[Your assignment] Each image should be skipped while the records are restated word for word.

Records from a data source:
- - -
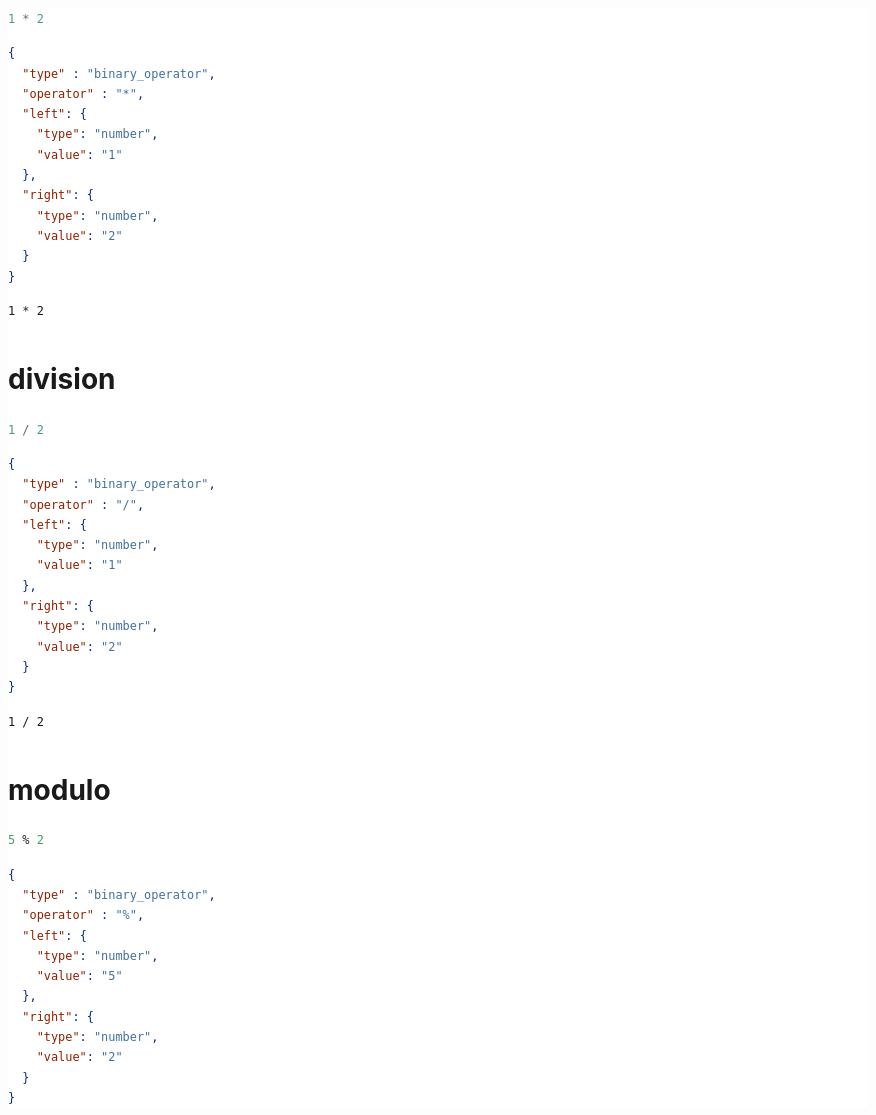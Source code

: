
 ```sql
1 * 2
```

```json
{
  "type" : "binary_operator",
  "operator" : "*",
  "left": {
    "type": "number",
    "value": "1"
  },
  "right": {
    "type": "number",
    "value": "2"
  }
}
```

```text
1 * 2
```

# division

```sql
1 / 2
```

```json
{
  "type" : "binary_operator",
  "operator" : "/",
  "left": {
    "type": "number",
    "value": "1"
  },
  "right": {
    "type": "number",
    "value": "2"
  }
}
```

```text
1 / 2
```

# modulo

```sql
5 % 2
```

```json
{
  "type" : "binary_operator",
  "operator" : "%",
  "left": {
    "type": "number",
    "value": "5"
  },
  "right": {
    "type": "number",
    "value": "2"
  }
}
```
- - -
[Written reply]
Source code

:
 ```sql
1 * 2
```

```json
{
  "type" : "binary_operator",
  "operator" : "*",
  "left": {
    "type": "number",
    "value": "1"
  },
  "right": {
    "type": "number",
    "value": "2"
  }
}
```

```text
1 * 2
```

# division

```sql
1 / 2
```

```json
{
  "type" : "binary_operator",
  "operator" : "/",
  "left": {
    "type": "number",
    "value": "1"
  },
  "right": {
    "type": "number",
    "value": "2"
  }
}
```

```text
1 / 2
```

# modulo

```sql
5 % 2
```

```json
{
  "type" : "binary_operator",
  "operator" : "%",
  "left": {
    "type": "number",
    "value": "5"
  },
  "right": {
    "type": "number",
    "value": "2"
  }
}
```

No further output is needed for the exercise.